We always knew it might come to this. George Bell has always been defined by
that knee, a knee that we knew might not stand up to the pounding of major
college football, and which might require him to simply stop one day, put the
pads and helmet down, and walk away.

I have written a thousand articles that I have forgotten about, but I vividly
remember interviewing George the day before he left for Virginia Tech in January
of 2004. He was eerily mature for an 18-year old. He described his thought
process when he went down with that knee injury in the fall of 2002, how he
accepted his fate and just went to work, believing that all it would take to
restore him to playing form was time and hard work.

“I cried,” Bell told me in that interview, “but I knew in my
mind that a lot of people had this, and I knew rehab was going to come. I just
knew if I rehabbed it, that I could come back. I had the faith that I was going
to be okay.”

I could tell that George Bell had a long view of the world. George wasn’t
caught up in today, like most young people. He knew how things worked, that
sometimes you were on top of the world, and sometimes it was on top of you. When
the world fell on him, George Bell never hesitated. He picked it up and carried
it, ready to do so for as long as he needed.

“The
thing about George,” his high school coach, Richard Bailey, told me,
“he never doubted himself. Athletically, he never doubts himself. He was
like, ‘Coach, I’m going to come back. I will be back.’ You never heard him
question that he was going to come back.”

But four years later, George Bell is faced with the idea that he can’t
make it back.

I hate this. I don’t think I’ve ever rooted harder for a player than I have
for the quiet, determined Bell. But in the back of my mind, because of the
things I had read and heard over the years, I knew it was more likely that he
would never be able to reach his full potential, because of that knee.

We saw flashes of hope. In 2005, Bell scored his first college TD against
Duke. He scored again against Marshall, and against Virginia, he dominated the
Cavaliers in the late going with 12 carries for 74 yards. There were days when
Bell looked strong and agile, and days where he appeared to be laboring a bit,
but he was making progress.

It now looks as if the 2005 UVa game will be the high point of George Bell’s
Virginia Tech career, which is a shame. Maybe he’ll make an amazing comeback,
but it doesn’t seem likely. The only decision Bell has to make is whether he
wants to stay at VT and get his degree, or transfer and try to play somewhere
else. If you’re wondering, his major at Virginia Tech is Human Development,
which is somewhat ironic, given that he is one of the more developed humans,
physically and emotionally, that you’ll ever meet.

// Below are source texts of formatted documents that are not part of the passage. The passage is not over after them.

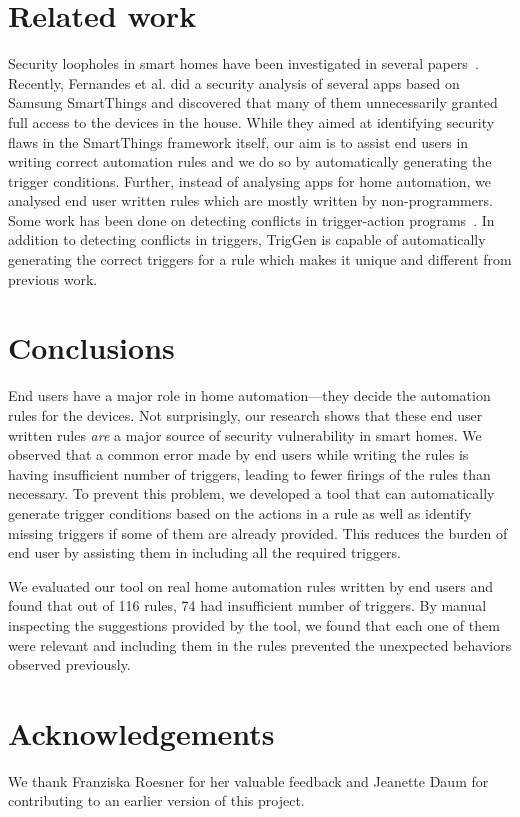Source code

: \documentclass{sig-alternate-05-2015}
\begin{document}
\section{Related work}
Security loopholes in smart homes have been investigated in several papers~\cite{yoshi, dhanjani, jung, todayToTomorrow}. Recently, Fernandes et al.\cite{smartthings16} did a  security analysis of several apps based on Samsung SmartThings and discovered that many of them unnecessarily granted full access to the devices in the house. While they aimed at identifying security flaws in the SmartThings framework itself, our aim is to assist end users in writing correct automation rules and we do so by automatically generating the trigger conditions.  Further, instead of analysing apps for home automation, we analysed end user written rules which are mostly written by non-programmers. Some work has been done on detecting conflicts in trigger-action programs~\cite{rvs, homer, utea}. In addition to detecting conflicts in triggers, TrigGen is capable of automatically generating the correct triggers for a rule which makes it unique and different from previous work.

\section{Conclusions}
End users have a major role in home automation---they decide the automation rules for the devices. Not surprisingly, our research shows that these end user written rules \textit{are} a major source of security vulnerability in smart homes.
We observed that a common error made by end users while writing the rules is having insufficient number of triggers, leading to fewer firings of the rules than necessary. To prevent this problem, we developed a tool that can automatically generate trigger conditions based on the actions in a rule as well as identify missing triggers if some of them are already provided. This reduces the burden of end user by assisting them in including all the required triggers. 

We evaluated our tool on real home automation rules written by end users and found that out of 116 rules, 74 had insufficient number of triggers. By manual inspecting the suggestions provided by the tool, we found that each one of them were relevant and including them in the rules prevented the unexpected behaviors observed previously. 


\section{Acknowledgements}
We thank Franziska Roesner for her valuable feedback and Jeanette Daum for contributing to an earlier version of this project.

  
\end{document}
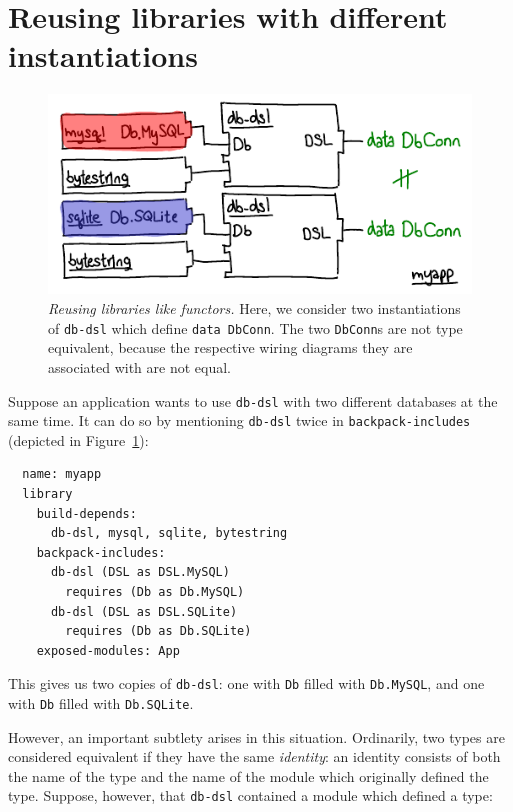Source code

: \section{Reusing libraries with different instantiations}

\begin{figure}
\includegraphics{diagrams/reusing-packages-functors.pdf}
\caption{\emph{Reusing libraries like functors.}  Here, we consider
two instantiations of \texttt{db-dsl} which define \texttt{data DbConn}.
The two \texttt{DbConn}s are not type equivalent, because the respective
wiring diagrams they are associated with are not equal.}
\label{fig:reusing-packages-functors}
\end{figure}

Suppose an application wants to use \verb|db-dsl| with two different databases
at the same time. It can do so by mentioning \verb|db-dsl| twice in
\verb|backpack-includes| (depicted in Figure~\ref{fig:reusing-packages-functors}):

\begin{verbatim}
  name: myapp
  library
    build-depends:
      db-dsl, mysql, sqlite, bytestring
    backpack-includes:
      db-dsl (DSL as DSL.MySQL)
        requires (Db as Db.MySQL)
      db-dsl (DSL as DSL.SQLite)
        requires (Db as Db.SQLite)
    exposed-modules: App
\end{verbatim}
%
This gives us two copies of \verb|db-dsl|: one with \verb|Db| filled
with \verb|Db.MySQL|, and one with \verb|Db| filled with
\verb|Db.SQLite|.

However, an important subtlety arises in
this situation.  Ordinarily, two types are considered equivalent if they
have the same \emph{identity}: an identity consists of both the name of the
type and the name of the module which originally defined the type.
Suppose, however, that \verb|db-dsl| contained a module which defined
a type:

A few paragraphs from the recruiting profile that I wrote on George over two
and a half years ago come back to haunt George and his many fans:

… after interviewing Bell and his coach, Richard Bailey, the day before
Bell departed Fayetteville for Virginia Tech in January, I know a few things
about George Bell at this point. Number one, Bell is ready for the challenge.
Number two, he has the temperament and work ethic.

Number three, there’s that knee.

It’s the fall of 2006, and we now know that barring something miraculous,
despite Bell’s readiness for the challenge, and despite his temperament and work
ethic, the knee has won. A couple of decades from now, I hope that football will
be a distant memory for George Bell, and I hope that he’ll no longer be defined
by that knee, but by his determination and work ethic. Those traits couldn’t
save his football career, but they’ll serve him well the rest of his life.